Stuff in the FROM clause: Virtual Structures

Continuing with my SQL Server basics series, I’m focusing this post on Stuff in the FROM clause: Virtual Structures.  My last post talked about the only Base structure in a relational database, but I’m now moving on to a slightly more complicated concept.  Virtual structures are database objects that don’t hold data in a tabular structure, but can interface with data in a tabular format.  It’s probably best to start with the most common virtual structure, the VIEW:

VIEWs

According to Books Online, VIEWs create "a virtual table whose contents (columns and rows) are defined by a query.

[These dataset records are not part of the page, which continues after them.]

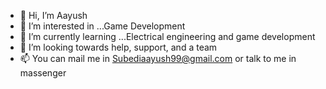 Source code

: - 👋 Hi, I’m Aayush
- 👀 I’m interested in ...Game Development
- 🌱 I’m currently learning ...Electrical engineering and game development
- 💞️ I’m looking towards help, support, and a team
- 📫 You can mail me in Subediaayush99@gmail.com or talk to me in massenger 
<!---
D-e-a-D-13/D-e-a-D-13 is a ✨ special ✨ repository because its `README.md` (this file) appears on your GitHub profile.
You can click the Preview link to take a look at your changes.
--->
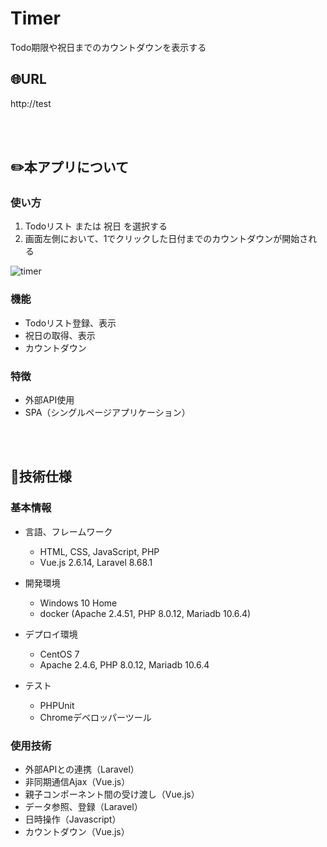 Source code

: # Timer

Todo期限や祝日までのカウントダウンを表示する

## :globe_with_meridians:URL
http://test

<br>
<br>

## :pencil2:本アプリについて

### 使い方
1. Todoリスト または 祝日 を選択する
2. 画面左側において、1でクリックした日付までのカウントダウンが開始される

![timer](https://user-images.githubusercontent.com/92190851/141295698-61cf1fbf-21a8-4af6-b747-5676bbd6530a.png)

### 機能

- Todoリスト登録、表示
- 祝日の取得、表示
- カウントダウン

### 特徴

- 外部API使用
- SPA（シングルページアプリケーション）

<br>
<br>

## :page_facing_up:技術仕様

### 基本情報
- 言語、フレームワーク
    - HTML, CSS, JavaScript, PHP
    - Vue.js 2.6.14, Laravel 8.68.1

- 開発環境
    - Windows 10 Home
    - docker (Apache 2.4.51, PHP 8.0.12, Mariadb 10.6.4)

- デプロイ環境
    - CentOS 7
    - Apache 2.4.6, PHP 8.0.12, Mariadb 10.6.4

- テスト
    - PHPUnit
    - Chromeデベロッパーツール

### 使用技術

- 外部APIとの連携（Laravel）
- 非同期通信Ajax（Vue.js）
- 親子コンポーネント間の受け渡し（Vue.js）
- データ参照、登録（Laravel）
- 日時操作（Javascript）
- カウントダウン（Vue.js）
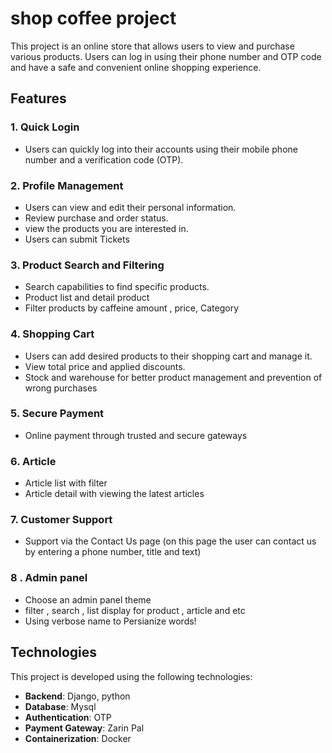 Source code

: # shop coffee project

This project is an online store that allows 
users to view and purchase various products. Users can log in using their phone number and OTP code and have a safe and convenient online shopping experience.

## Features

### 1. Quick Login
- Users can quickly log into their accounts using their mobile phone number and a verification code (OTP).

### 2. Profile Management
- Users can view and edit their personal information.
- Review purchase and order status.
- view the products you are interested in.
- Users can submit Tickets 

### 3. Product Search and Filtering
- Search capabilities to find specific products.
- Product list and detail product
- Filter products by caffeine amount , price, Category

### 4. Shopping Cart
- Users can add desired products to their shopping cart and manage it.
- View total price and applied discounts.
- Stock and warehouse for better product management and prevention of wrong purchases 

### 5. Secure Payment
- Online payment through trusted and secure gateways

### 6. Article 
- Article list with filter
- Article detail with viewing the latest articles

### 7. Customer Support
- Support via the Contact Us page (on this page the user can contact us by entering a phone number, title and text)
  
### 8 . Admin panel
- Choose an admin panel theme
- filter , search , list display for product , article and etc
- Using verbose name to Persianize words!


## Technologies
This project is developed using the following technologies:
- **Backend**: Django, python 
- **Database**: Mysql
- **Authentication**: OTP
- **Payment Gateway**: Zarin Pal
- **Containerization**: Docker
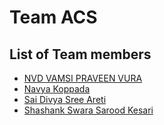 # Team ACS
## List of Team members

* [NVD VAMSI PRAVEEN VURA](https://github.com/Vamsivura/CIS641-HW2-Vamsivura)
* [Navya Koppada](https://github.com/NavyaKoppada/CIS641-HW2-Koppada "Navya Homework02 Page")
* [Sai Divya Sree Areti](https://github.com/Divyaareti0069/CIS641-HW2-Areti)
* [Shashank Swara Sarood Kesari](https://github.com/saroodshashank/CIS641-HW2-kesari)
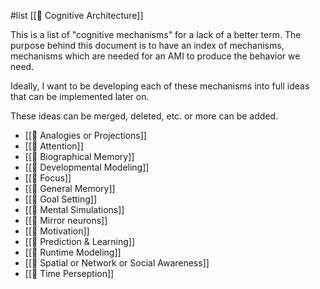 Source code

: #list [[📝 Cognitive Architecture]]

This is a list of "cognitive mechanisms" for a lack of a better term. The purpose behind this document is to have an index of mechanisms, mechanisms which are needed for an AMI to produce the behavior we need.

Ideally, I want to be developing each of these mechanisms into full ideas that can be implemented later on.

These ideas can be merged, deleted, etc. or more can be added.

* [[🧩 Analogies or Projections]]
* [[🧩 Attention]]
* [[🧩 Biographical Memory]]
* [[🧩 Developmental Modeling]]
* [[🧩 Focus]]
* [[🧩 General Memory]]
* [[🧩 Goal Setting]]
* [[🧩 Mental Simulations]]
* [[🧩 Mirror neurons]]
* [[🧩 Motivation]]
* [[🧩 Prediction & Learning]]
* [[🧩 Runtime Modeling]]
* [[🧩 Spatial or Network or Social Awareness]]
* [[🧩 Time Perseption]] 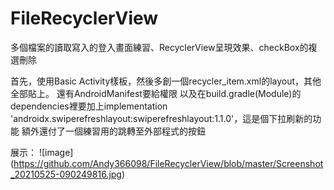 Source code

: # FileRecyclerView

多個檔案的讀取寫入的登入畫面練習、RecyclerView呈現效果、checkBox的複選刪除

首先，使用Basic Activity樣板，然後多創一個recycler_item.xml的layout，其他全部貼上。
還有AndroidManifest要給權限<uses-permission android:name="android.permission.READ_EXTERNAL_STORAGE"/>
    <uses-permission android:name="android.permission.WRITE_EXTERNAL_STORAGE"/>
以及在build.gradle(Module)的dependencies裡要加上implementation 'androidx.swiperefreshlayout:swiperefreshlayout:1.1.0'，這是個下拉刷新的功能
額外還付了一個練習用的跳轉至外部程式的按鈕

展示：
![image] (https://github.com/Andy366098/FileRecyclerView/blob/master/Screenshot_20210525-090249816.jpg)
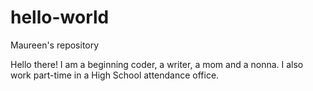 # hello-world
Maureen's repository

Hello there! I am a beginning coder, a writer, a mom and a nonna. I also work part-time in a High School attendance office.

Use this statement to create a view of the data in one or more tables in the database.”  A view encapsulates a SQL SELECT statement to return data, and can be used to provide an alternate representation of data from the original tables.  For example, the following VIEW returns columns from both the Person and Employees tables in the AdventureWorks sample database:


USE AdventureWorks2008R2 ;
GO
IF OBJECT_ID ('hiredate_view', 'V') IS NOT NULL
DROP VIEW hiredate_view ;
GO
CREATE VIEW hiredate_view
AS
SELECT
p.FirstName, p.LastName, e.BusinessEntityID, e.HireDate
FROM HumanResources.Employee e
JOIN Person.Person AS p ON e.BusinessEntityID = p.BusinessEntityID ;
GO

Views are not just read-only; in certain cases, VIEWS can be used to insert or update data into underlying tables.  However, discussion of how this works is beyond the intent of this introduction; refer to Books Online fore more information.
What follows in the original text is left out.